For each matrix \(A\) describe the image of the transformation \(T(\vec{x})=A \vec{x}\) geometrically (as a line, plane, etc. in \(\mathbb{R}^{2}\) or \(\mathbb{R}^{3}\) ). $$A=\left[\begin{array}{lll} 2 & 1 & 3 \\ 3 & 4 & 2 \\ 6 & 5 & 7 \end{array}\right]$$

Short Answer

Expert verified
To find the geometric image, reduce the matrix to row echelon form and determine its rank. If rank is 3, image is \(\mathbb{R}^3\); if 2, image is a plane; if 1, image is a line.

Step by step solution

01

Define the Transformation

The matrix defines a linear transformation from \(\mathbb{R}^3\) to \(\mathbb{R}^3\) by the rule \(T(\vec{x})=A\vec{x}\). This transformation takes a vector \(\vec{x}\) in \(\mathbb{R}^3\) and maps it to another vector in \(\mathbb{R}^3\).
02

Calculate the Rank

To understand the image geometrically, we need to find the rank of the matrix.
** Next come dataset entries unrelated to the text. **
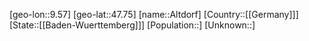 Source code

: ﻿---
location: [47.75,9.57]
type: City
tags:
- geo/City


SpocWebEntityId: 28766
isDeleted: false
confidential: public

---
[geo-lon::9.57]
[geo-lat::47.75]
[name::Altdorf]
[Country::[[Germany]]]
[State::[[Baden-Wuerttemberg]]]
[Population::]
[Unknown::]

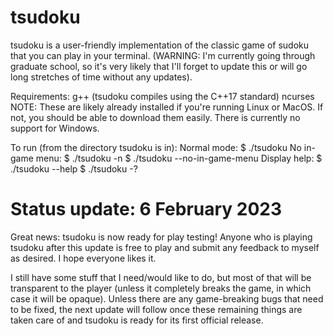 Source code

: # tsudoku

tsudoku is a user-friendly implementation of the classic game of sudoku that you can play in your terminal. (WARNING: I'm currently going through graduate school, so it's very likely that I'll forget to update this or will go long stretches of time without any updates).

Requirements: g++ (tsudoku compiles using the C++17 standard)
              ncurses
              NOTE: These are likely already installed if you're running Linux or MacOS. If not, you should be able to download them easily. There is currently no support for Windows.
              
To run (from the directory tsudoku is in):
    Normal mode:     $ ./tsudoku
    No in-game menu: $ ./tsudoku -n
                     $ ./tsudoku --no-in-game-menu
    Display help:    $ ./tsudoku --help
                     $ ./tsudoku -?

# Status update: 6 February 2023

Great news: tsudoku is now ready for play testing! Anyone who is playing tsudoku after this update is free to play and submit any feedback to myself as desired. I hope everyone likes it.

I still have some stuff that I need/would like to do, but most of that will be transparent to the player (unless it completely breaks the game, in which case it will be opaque). Unless there are any game-breaking bugs that need to be fixed, the next update will follow once these remaining things are taken care of and tsudoku is ready for its first official release.
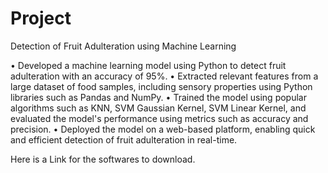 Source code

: # Project
Detection of Fruit Adulteration using Machine Learning

• Developed a machine learning model using Python to detect fruit adulteration with an accuracy of 95%.
• Extracted relevant features from a large dataset of food samples, including sensory properties using Python libraries such as Pandas and NumPy.
• Trained the model using popular algorithms such as KNN, SVM Gaussian Kernel, SVM Linear Kernel, and evaluated the model's performance using metrics such as accuracy and       precision.
• Deployed the model on a web-based platform, enabling quick and efficient detection of fruit adulteration in real-time.

Here is a Link for the softwares to download.
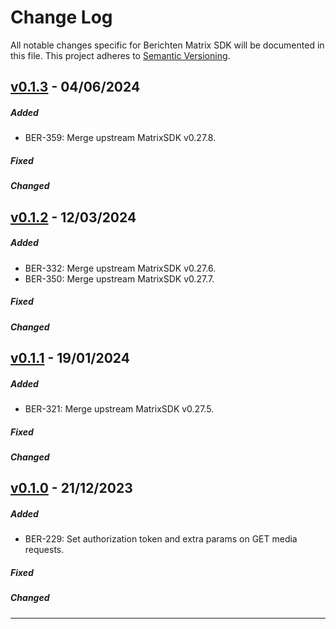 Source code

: # Change Log
All notable changes specific for Berichten Matrix SDK will be documented in this file.
This project adheres to [Semantic Versioning](http://semver.org/).

## [v0.1.3] - 04/06/2024
##### Added
- BER-359: Merge upstream MatrixSDK v0.27.8.

##### Fixed

##### Changed

## [v0.1.2] - 12/03/2024
##### Added
- BER-332: Merge upstream MatrixSDK v0.27.6. 
- BER-350: Merge upstream MatrixSDK v0.27.7. 

##### Fixed

##### Changed

## [v0.1.1] - 19/01/2024
##### Added
- BER-321: Merge upstream MatrixSDK v0.27.5. 

##### Fixed

##### Changed

## [v0.1.0] - 21/12/2023
##### Added
- BER-229: Set authorization token and extra params on GET media requests.

##### Fixed

##### Changed

---

[v0.1.3]: https://github.com/nedap/matrix-ios-sdk/compare/nedap/0.1.2...nedap/0.1.3
[v0.1.2]: https://github.com/nedap/matrix-ios-sdk/compare/nedap/0.1.1...nedap/0.1.2
[v0.1.1]: https://github.com/nedap/matrix-ios-sdk/compare/nedap/0.1.0...nedap/0.1.1
[v0.1.0]: https://github.com/nedap/matrix-ios-sdk/compare/nedap/0.1.0...nedap/0.1.0

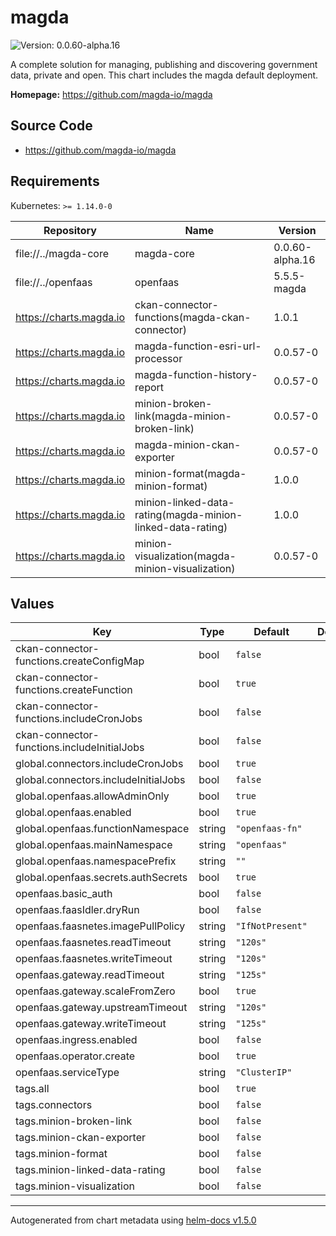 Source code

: # magda

![Version: 0.0.60-alpha.16](https://img.shields.io/badge/Version-0.0.60--alpha.16-informational?style=flat-square)

A complete solution for managing, publishing and discovering government data, private and open. This chart includes the magda default deployment.

**Homepage:** <https://github.com/magda-io/magda>

## Source Code

* <https://github.com/magda-io/magda>

## Requirements

Kubernetes: `>= 1.14.0-0`

| Repository | Name | Version |
|------------|------|---------|
| file://../magda-core | magda-core | 0.0.60-alpha.16 |
| file://../openfaas | openfaas | 5.5.5-magda |
| https://charts.magda.io | ckan-connector-functions(magda-ckan-connector) | 1.0.1 |
| https://charts.magda.io | magda-function-esri-url-processor | 0.0.57-0 |
| https://charts.magda.io | magda-function-history-report | 0.0.57-0 |
| https://charts.magda.io | minion-broken-link(magda-minion-broken-link) | 0.0.57-0 |
| https://charts.magda.io | magda-minion-ckan-exporter | 0.0.57-0 |
| https://charts.magda.io | minion-format(magda-minion-format) | 1.0.0 |
| https://charts.magda.io | minion-linked-data-rating(magda-minion-linked-data-rating) | 1.0.0 |
| https://charts.magda.io | minion-visualization(magda-minion-visualization) | 0.0.57-0 |

## Values

| Key | Type | Default | Description |
|-----|------|---------|-------------|
| ckan-connector-functions.createConfigMap | bool | `false` |  |
| ckan-connector-functions.createFunction | bool | `true` |  |
| ckan-connector-functions.includeCronJobs | bool | `false` |  |
| ckan-connector-functions.includeInitialJobs | bool | `false` |  |
| global.connectors.includeCronJobs | bool | `true` |  |
| global.connectors.includeInitialJobs | bool | `false` |  |
| global.openfaas.allowAdminOnly | bool | `true` |  |
| global.openfaas.enabled | bool | `true` |  |
| global.openfaas.functionNamespace | string | `"openfaas-fn"` |  |
| global.openfaas.mainNamespace | string | `"openfaas"` |  |
| global.openfaas.namespacePrefix | string | `""` |  |
| global.openfaas.secrets.authSecrets | bool | `true` |  |
| openfaas.basic_auth | bool | `false` |  |
| openfaas.faasIdler.dryRun | bool | `false` |  |
| openfaas.faasnetes.imagePullPolicy | string | `"IfNotPresent"` |  |
| openfaas.faasnetes.readTimeout | string | `"120s"` |  |
| openfaas.faasnetes.writeTimeout | string | `"120s"` |  |
| openfaas.gateway.readTimeout | string | `"125s"` |  |
| openfaas.gateway.scaleFromZero | bool | `true` |  |
| openfaas.gateway.upstreamTimeout | string | `"120s"` |  |
| openfaas.gateway.writeTimeout | string | `"125s"` |  |
| openfaas.ingress.enabled | bool | `false` |  |
| openfaas.operator.create | bool | `true` |  |
| openfaas.serviceType | string | `"ClusterIP"` |  |
| tags.all | bool | `true` |  |
| tags.connectors | bool | `false` |  |
| tags.minion-broken-link | bool | `false` |  |
| tags.minion-ckan-exporter | bool | `false` |  |
| tags.minion-format | bool | `false` |  |
| tags.minion-linked-data-rating | bool | `false` |  |
| tags.minion-visualization | bool | `false` |  |

----------------------------------------------
Autogenerated from chart metadata using [helm-docs v1.5.0](https://github.com/norwoodj/helm-docs/releases/v1.5.0)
The rank of a matrix is the dimension of the image of the transformation. Calculate the rank by reducing the matrix to its row echelon form.
03

Reduce to Row Echelon Form

Perform row operations to reduce the matrix to row echelon form. The operations can include swapping rows, multiplying a row by a non-zero scalar, and adding a multiple of one row to another row.
04

Analyze the Row Echelon Form

After reducing the matrix, check the number of leading entries (the first non-zero number from the left in a row) in the reduced matrix. This is equivalent to finding the number of non-zero rows and gives the rank of the matrix.
05

Describe the Geometric Image

If the rank of the matrix is 3, the image of the transformation is all of \(\mathbb{R}^3\), meaning any point in \(\mathbb{R}^3\) can be reached by the transformation. If the rank is 2, the image is a plane in \(\mathbb{R}^3\), and if the rank is 1, the image is a line.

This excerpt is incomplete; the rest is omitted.